Waynesburg social worker develops anxiety app
Anxiety, the feeling inside so many people carry around with them from morning to restless night, may have finally met its match. Thanks to the determination of licensed clinical social worker Jonathan Johnson of Waynesburg, there is an app that can be downloaded into a smartphone that can help address anxiety wherever and whenever it might happen.
“I call it Anxiety Resolver because I want to help people focus on becoming mentally healthy,” Johnson said. “I look at it as learning to become mentally healthy on your own. If it’s in your iPhone or iPad, or even on your home computer, it’s something you can use every day whenever you feel the need. I tried to think of everything that I’ve experienced in my lifetime that led to my own anxiety. I’m the person in the app who is talking to you. You may not be ready to walk into a therapist’s office but this app opens the door and gives you some of the tools to recovery.”
Johnson works with clients from his office at Southwest Regional Medical Center’s Center for Recovery and Wellness in the Greene Plaza, Waynesburg. He also is an adjunct professor at West Virginia University’s Graduate School of Social Work.
“I’ve lived 18 years in this community and I’ve seen suffering across the board,” he said. “I wish I had a nickel for every time I’ve heard ‘I shouldn’t be feeling this way – I have a wonderful life.’ When people feel shut off, disconnected and disattached, they need help. I’m hoping that this app will reach the 60 percent of those who struggle with anxiety but don’t receive treatment.”
Using drugs for anxiety can only go so far, Johnson pointed out.
“I noticed that there are only a few meds for anxiety out there and I was seeing people who relied on those drugs rather than dealing with the causes.
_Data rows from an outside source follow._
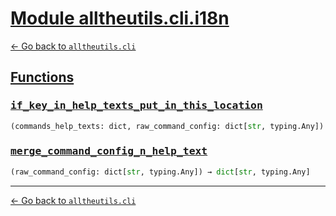 <h1 id=""><a href="#">Module alltheutils.cli.i18n</a></h1>

[← Go back to `alltheutils.cli`](./index.md)

<h2 id="functions"><a href="#functions">Functions</a></h2>

<h3 id="functions-if_key_in_help_texts_put_in_this_location"><a href="#functions-if_key_in_help_texts_put_in_this_location"><pre>if_key_in_help_texts_put_in_this_location</pre></a></h3>

```python
(commands_help_texts: dict, raw_command_config: dict[str, typing.Any]) → Callable[[str, str], None]
```

<h3 id="functions-merge_command_config_n_help_text"><a href="#functions-merge_command_config_n_help_text"><pre>merge_command_config_n_help_text</pre></a></h3>

```python
(raw_command_config: dict[str, typing.Any]) → dict[str, typing.Any]
```

---

[← Go back to `alltheutils.cli`](./index.md)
I want to give people more tools to work with to build better habits. Sometimes it’s just a matter of breathing,” he said.
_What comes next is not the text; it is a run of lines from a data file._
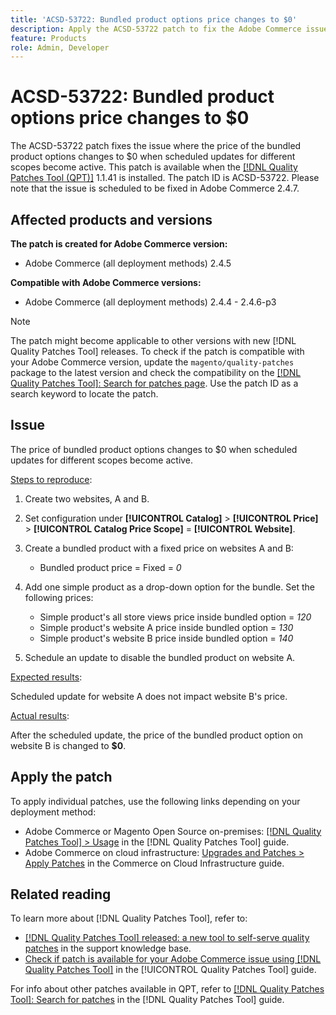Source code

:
 ```yaml
---
title: 'ACSD-53722: Bundled product options price changes to $0'
description: Apply the ACSD-53722 patch to fix the Adobe Commerce issue where the price of the bundled product options changes to $0 when scheduled updates for different scopes become active.
feature: Products
role: Admin, Developer
---
```

# ACSD-53722: Bundled product options price changes to $0

The ACSD-53722 patch fixes the issue where the price of the bundled product options changes to $0 when scheduled updates for different scopes become active. This patch is available when the [[!DNL Quality Patches Tool (QPT)]](https://experienceleague.adobe.com/en/docs/commerce-knowledge-base/kb/announcements/commerce-announcements/magento-quality-patches-released-new-tool-to-self-serve-quality-patches) 1.1.41 is installed. The patch ID is ACSD-53722. Please note that the issue is scheduled to be fixed in Adobe Commerce 2.4.7.

## Affected products and versions

**The patch is created for Adobe Commerce version:**

* Adobe Commerce (all deployment methods) 2.4.5

**Compatible with Adobe Commerce versions:**

* Adobe Commerce (all deployment methods) 2.4.4 - 2.4.6-p3

>[!NOTE]
>
>The patch might become applicable to other versions with new [!DNL Quality Patches Tool] releases. To check if the patch is compatible with your Adobe Commerce version, update the `magento/quality-patches` package to the latest version and check the compatibility on the [[!DNL Quality Patches Tool]: Search for patches page](https://experienceleague.adobe.com/tools/commerce-quality-patches/index.html). Use the patch ID as a search keyword to locate the patch.

## Issue

The price of bundled product options changes to $0 when scheduled updates for different scopes become active.

<u>Steps to reproduce</u>:

1. Create two websites, A and B.
1. Set configuration under **[!UICONTROL Catalog]** > **[!UICONTROL Price]** > **[!UICONTROL Catalog Price Scope]** = **[!UICONTROL Website]**.
1. Create a bundled product with a fixed price on websites A and B:

    * Bundled product price = Fixed = *0*

1. Add one simple product as a drop-down option for the bundle. Set the following prices:

    * Simple product's all store views price inside bundled option = *120*
    * Simple product's website A price inside bundled option = *130*
    * Simple product's website B price inside bundled option = *140*

1. Schedule an update to disable the bundled product on website A.

<u>Expected results</u>:

Scheduled update for website A does not impact website B's price.

<u>Actual results</u>:

After the scheduled update, the price of the bundled product option on website B is changed to **$0**.

## Apply the patch

To apply individual patches, use the following links depending on your deployment method:

* Adobe Commerce or Magento Open Source on-premises: [[!DNL Quality Patches Tool] > Usage](https://experienceleague.adobe.com/docs/commerce-operations/tools/quality-patches-tool/usage.html) in the [!DNL Quality Patches Tool] guide.
* Adobe Commerce on cloud infrastructure: [Upgrades and Patches > Apply Patches](https://experienceleague.adobe.com/docs/commerce-cloud-service/user-guide/develop/upgrade/apply-patches.html) in the Commerce on Cloud Infrastructure guide.

## Related reading

To learn more about [!DNL Quality Patches Tool], refer to:

* [[!DNL Quality Patches Tool] released: a new tool to self-serve quality patches](https://experienceleague.adobe.com/en/docs/commerce-knowledge-base/kb/announcements/commerce-announcements/magento-quality-patches-released-new-tool-to-self-serve-quality-patches) in the support knowledge base.
* [Check if patch is available for your Adobe Commerce issue using [!DNL Quality Patches Tool]](/help/tools/quality-patches-tool/patches-available-in-qpt/check-patch-for-magento-issue-with-magento-quality-patches.md) in the [!UICONTROL Quality Patches Tool] guide.


For info about other patches available in QPT, refer to [[!DNL Quality Patches Tool]: Search for patches](https://experienceleague.adobe.com/tools/commerce-quality-patches/index.html) in the [!DNL Quality Patches Tool] guide.
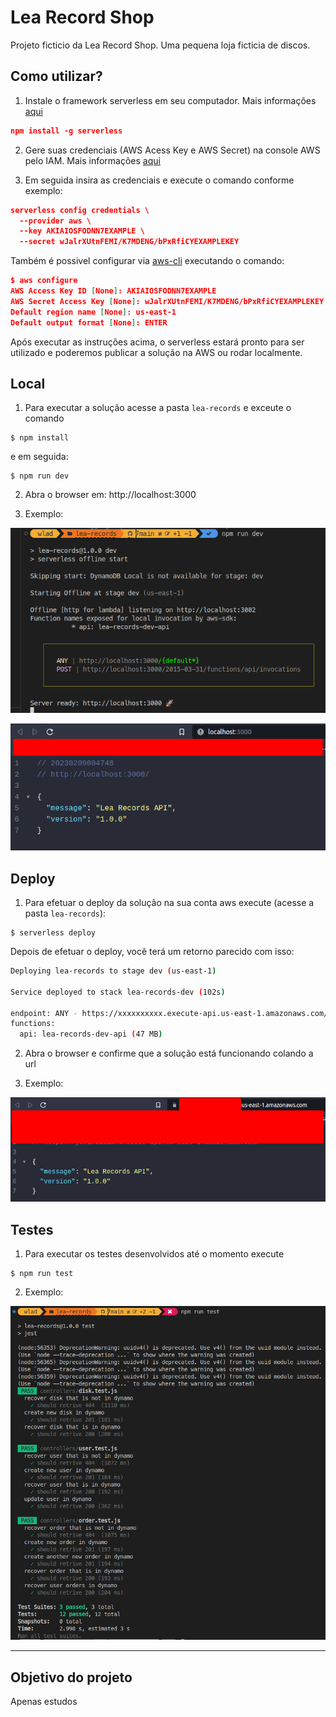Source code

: # Lea Record Shop

Projeto ficticio da Lea Record Shop. Uma pequena loja ficticia de discos.

## Como utilizar?

1. Instale o framework serverless em seu computador. Mais informações [aqui](https://www.serverless.com/framework/docs/getting-started)

```json
npm install -g serverless
```

2. Gere suas credenciais (AWS Acess Key e AWS Secret) na console AWS pelo IAM. Mais informações [aqui](https://www.serverless.com/framework/docs/providers/aws/guide/credentials/)

3. Em seguida insira as credenciais e execute o comando conforme exemplo:

```json
serverless config credentials \
  --provider aws \
  --key AKIAIOSFODNN7EXAMPLE \
  --secret wJalrXUtnFEMI/K7MDENG/bPxRfiCYEXAMPLEKEY
```

Também é possivel configurar via [aws-cli](https://docs.aws.amazon.com/cli/latest/userguide/getting-started-install.html) executando o comando:

```json
$ aws configure
AWS Access Key ID [None]: AKIAIOSFODNN7EXAMPLE
AWS Secret Access Key [None]: wJalrXUtnFEMI/K7MDENG/bPxRfiCYEXAMPLEKEY
Default region name [None]: us-east-1
Default output format [None]: ENTER
```

Após executar as instruções acima, o serverless estará pronto para ser utilizado e poderemos publicar a solução na AWS ou rodar localmente.

## Local

1. Para executar a solução acesse a pasta `lea-records` e exceute o comando

```
$ npm install
```

e em seguida:

```
$ npm run dev
```

2. Abra o browser em: http://localhost:3000

3. Exemplo:

![assets/001.png](assets/002.png)

![assets/001.png](assets/003.png)

## Deploy

1. Para efetuar o deploy da solução na sua conta aws execute (acesse a pasta `lea-records`):

```
$ serverless deploy
```

Depois de efetuar o deploy, vocẽ terá um retorno parecido com isso:

```bash
Deploying lea-records to stage dev (us-east-1)

Service deployed to stack lea-records-dev (102s)

endpoint: ANY - https://xxxxxxxxxx.execute-api.us-east-1.amazonaws.com/
functions:
  api: lea-records-dev-api (47 MB)
```

2. Abra o browser e confirme que a solução está funcionando colando a url

3. Exemplo:

![assets/001.png](assets/001.png)

## Testes

1. Para executar os testes desenvolvidos até o momento execute

```
$ npm run test
```

2. Exemplo:

![assets/001.png](assets/004.png)

---

## Objetivo do projeto

Apenas estudos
Johnson got the idea to build an app to share his clinical smarts four years ago and it was an idea that wouldn’t go away.
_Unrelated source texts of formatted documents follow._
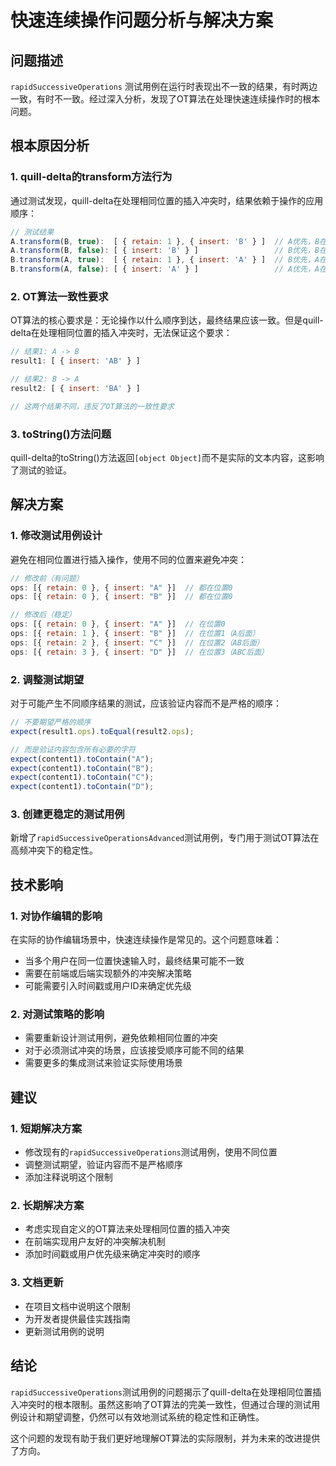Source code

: # 快速连续操作问题分析与解决方案

## 问题描述

`rapidSuccessiveOperations` 测试用例在运行时表现出不一致的结果，有时两边一致，有时不一致。经过深入分析，发现了OT算法在处理快速连续操作时的根本问题。

## 根本原因分析

### 1. quill-delta的transform方法行为

通过测试发现，quill-delta在处理相同位置的插入冲突时，结果依赖于操作的应用顺序：

```javascript
// 测试结果
A.transform(B, true):  [ { retain: 1 }, { insert: 'B' } ]  // A优先，B在A后面
A.transform(B, false): [ { insert: 'B' } ]                 // B优先，B在A前面
B.transform(A, true):  [ { retain: 1 }, { insert: 'A' } ]  // B优先，A在B后面
B.transform(A, false): [ { insert: 'A' } ]                 // A优先，A在B前面
```

### 2. OT算法一致性要求

OT算法的核心要求是：无论操作以什么顺序到达，最终结果应该一致。但是quill-delta在处理相同位置的插入冲突时，无法保证这个要求：

```javascript
// 结果1: A -> B
result1: [ { insert: 'AB' } ]

// 结果2: B -> A  
result2: [ { insert: 'BA' } ]

// 这两个结果不同，违反了OT算法的一致性要求
```

### 3. toString()方法问题

quill-delta的toString()方法返回`[object Object]`而不是实际的文本内容，这影响了测试的验证。

## 解决方案

### 1. 修改测试用例设计

避免在相同位置进行插入操作，使用不同的位置来避免冲突：

```javascript
// 修改前（有问题）
ops: [{ retain: 0 }, { insert: "A" }]  // 都在位置0
ops: [{ retain: 0 }, { insert: "B" }]  // 都在位置0

// 修改后（稳定）
ops: [{ retain: 0 }, { insert: "A" }]  // 在位置0
ops: [{ retain: 1 }, { insert: "B" }]  // 在位置1（A后面）
ops: [{ retain: 2 }, { insert: "C" }]  // 在位置2（AB后面）
ops: [{ retain: 3 }, { insert: "D" }]  // 在位置3（ABC后面）
```

### 2. 调整测试期望

对于可能产生不同顺序结果的测试，应该验证内容而不是严格的顺序：

```javascript
// 不要期望严格的顺序
expect(result1.ops).toEqual(result2.ops);

// 而是验证内容包含所有必要的字符
expect(content1).toContain("A");
expect(content1).toContain("B");
expect(content1).toContain("C");
expect(content1).toContain("D");
```

### 3. 创建更稳定的测试用例

新增了`rapidSuccessiveOperationsAdvanced`测试用例，专门用于测试OT算法在高频冲突下的稳定性。

## 技术影响

### 1. 对协作编辑的影响

在实际的协作编辑场景中，快速连续操作是常见的。这个问题意味着：

- 当多个用户在同一位置快速输入时，最终结果可能不一致
- 需要在前端或后端实现额外的冲突解决策略
- 可能需要引入时间戳或用户ID来确定优先级

### 2. 对测试策略的影响

- 需要重新设计测试用例，避免依赖相同位置的冲突
- 对于必须测试冲突的场景，应该接受顺序可能不同的结果
- 需要更多的集成测试来验证实际使用场景

## 建议

### 1. 短期解决方案

- 修改现有的`rapidSuccessiveOperations`测试用例，使用不同位置
- 调整测试期望，验证内容而不是严格顺序
- 添加注释说明这个限制

### 2. 长期解决方案

- 考虑实现自定义的OT算法来处理相同位置的插入冲突
- 在前端实现用户友好的冲突解决机制
- 添加时间戳或用户优先级来确定冲突时的顺序

### 3. 文档更新

- 在项目文档中说明这个限制
- 为开发者提供最佳实践指南
- 更新测试用例的说明

## 结论

`rapidSuccessiveOperations`测试用例的问题揭示了quill-delta在处理相同位置插入冲突时的根本限制。虽然这影响了OT算法的完美一致性，但通过合理的测试用例设计和期望调整，仍然可以有效地测试系统的稳定性和正确性。

这个问题的发现有助于我们更好地理解OT算法的实际限制，并为未来的改进提供了方向。 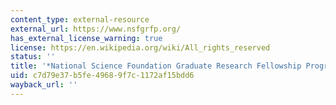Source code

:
 ```yaml
---
content_type: external-resource
external_url: https://www.nsfgrfp.org/
has_external_license_warning: true
license: https://en.wikipedia.org/wiki/All_rights_reserved
status: ''
title: '*National Science Foundation Graduate Research Fellowship Program*'
uid: c7d79e37-b5fe-4968-9f7c-1172af15bdd6
wayback_url: ''
---
```


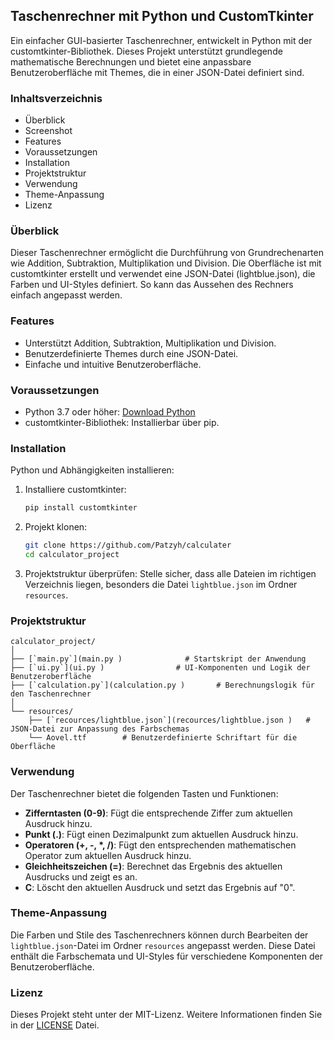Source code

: ## Taschenrechner mit Python und CustomTkinter

Ein einfacher GUI-basierter Taschenrechner, entwickelt in Python mit der customtkinter-Bibliothek. Dieses Projekt unterstützt grundlegende mathematische Berechnungen und bietet eine anpassbare Benutzeroberfläche mit Themes, die in einer JSON-Datei definiert sind.

### Inhaltsverzeichnis
- Überblick
- Screenshot
- Features
- Voraussetzungen
- Installation
- Projektstruktur
- Verwendung
- Theme-Anpassung
- Lizenz

### Überblick
Dieser Taschenrechner ermöglicht die Durchführung von Grundrechenarten wie Addition, Subtraktion, Multiplikation und Division. Die Oberfläche ist mit customtkinter erstellt und verwendet eine JSON-Datei (lightblue.json), die Farben und UI-Styles definiert. So kann das Aussehen des Rechners einfach angepasst werden.

### Features
- Unterstützt Addition, Subtraktion, Multiplikation und Division.
- Benutzerdefinierte Themes durch eine JSON-Datei.
- Einfache und intuitive Benutzeroberfläche.

### Voraussetzungen
- Python 3.7 oder höher: [Download Python](https://www.python.org/downloads/)
- customtkinter-Bibliothek: Installierbar über pip.

### Installation
Python und Abhängigkeiten installieren:

1. Installiere customtkinter:
    ```sh
    pip install customtkinter
    ```

2. Projekt klonen:
    ```sh
    git clone https://github.com/Patzyh/calculater
    cd calculator_project
    ```

3. Projektstruktur überprüfen:
    Stelle sicher, dass alle Dateien im richtigen Verzeichnis liegen, besonders die Datei `lightblue.json` im Ordner `resources`.

### Projektstruktur
```plaintext
calculator_project/
│
├── [`main.py`](main.py )              # Startskript der Anwendung
├── [`ui.py`](ui.py )                # UI-Komponenten und Logik der Benutzeroberfläche
├── [`calculation.py`](calculation.py )       # Berechnungslogik für den Taschenrechner
│
└── resources/
    ├── [`recources/lightblue.json`](recources/lightblue.json )   # JSON-Datei zur Anpassung des Farbschemas
    └── Aovel.ttf        # Benutzerdefinierte Schriftart für die Oberfläche
```

### Verwendung
Der Taschenrechner bietet die folgenden Tasten und Funktionen:

- **Zifferntasten (0-9)**: Fügt die entsprechende Ziffer zum aktuellen Ausdruck hinzu.
- **Punkt (.)**: Fügt einen Dezimalpunkt zum aktuellen Ausdruck hinzu.
- **Operatoren (+, -, *, /)**: Fügt den entsprechenden mathematischen Operator zum aktuellen Ausdruck hinzu.
- **Gleichheitszeichen (=)**: Berechnet das Ergebnis des aktuellen Ausdrucks und zeigt es an.
- **C**: Löscht den aktuellen Ausdruck und setzt das Ergebnis auf "0".

### Theme-Anpassung
Die Farben und Stile des Taschenrechners können durch Bearbeiten der `lightblue.json`-Datei im Ordner `resources` angepasst werden. Diese Datei enthält die Farbschemata und UI-Styles für verschiedene Komponenten der Benutzeroberfläche.

### Lizenz
Dieses Projekt steht unter der MIT-Lizenz. Weitere Informationen finden Sie in der [LICENSE](LICENSE) Datei.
“I talked about it but I didn’t know what to do,” he said. “As time went by, I realized I didn’t want to be that person who had a great idea but never followed up on it. So in 2012, I contacted an agency in Florida and they helped me create the concept and the logo. But I was still not sure how to go forward.”
Johnson’s idea came into sharper focus when he attended a small business development class through the Katz School of Business at the University of Pittsburgh and began getting his business plan in order. There, he met a representative of the programming company True-Fit in Cranberry who would design his app to run on the Apple smartphone as a first product.
“We were up and running on Dec. 18, 2013, and I began using it in my practice and getting the word out,” he said. “We now have people who are using it as part of their therapy and they are giving me valuable feedback. I will be starting weekly tutoritals that explain the features and posting them on the Anxiety Resolver webpage.”
A new user will find that setting up a profile is the first step and writing positive things about themselves comes in handy when anxiety does strike, Johnson said.
“You have the chance to list things that you’ve succeeded at or are proud of so when you’re feeling anxious you can read your own words to remind you of your strong points,” he said.
The app also offers questions to help identify the stressors that trigger anxiety and separate out physical tenseness from the mental triggers such as fear and anticipating negative things that might happen.
“There’s a whole section on breathing exercises. Anxiety is energy and either you expend it or it takes its toll on you. You can track your exercises and see your improvements,” Johnson said. “Personally, I swim three or four times a week at Waynesburg Central High School. There’s a group of us who go there after work but sometimes we’re the only ones there. I can’t believe more people don’t use it. Stop worrying so much about how you look in a bathing suit. Swimming is a great stress buster.”
Johnson’s daughter, Olivia, 13, an eighth-grader at Margaret Bell Miller Middle School, considers herself her dad’s first satisfied user.
“I like that you can have your own music and monitor your sleep and exercises,” she said. “I do the breathing exercises and I use it on a daily basis as a journal. My age or high school-age people have trouble talking about their anxiety or they don’t want to admit they have it. This way they don’t have to talk about it, they can write it.”
Johnson wanted the app to be user friendly.
“I wanted ... (to) be able to reach a wide range of ages so we worked features into it make it more personal. You can drag your own playlist over for your relaxation music. Everyone has songs that work for them,” Johnson said. “I’m hoping teachers and teenagers will be able to use this and I’m working on an interactive part of the program that will allow me to answer questions as they come up. Our next step is to adapt the app so that it can be used on android platforms. I want to help as many people as I can and I’m taking it one step at a time.”
Olivia, who was there through the creative process that turned Johnson’s great idea into the Anxiety Resolver app, has learned firsthand something about the healing power of a job well done.
“He wanted to get it developed and he was determined and when he finished it I could see how good that made him feel,” she said.
The Anxiety Resolver app costs $2.99 and can be purchased at the Apple Store under iPhone apps.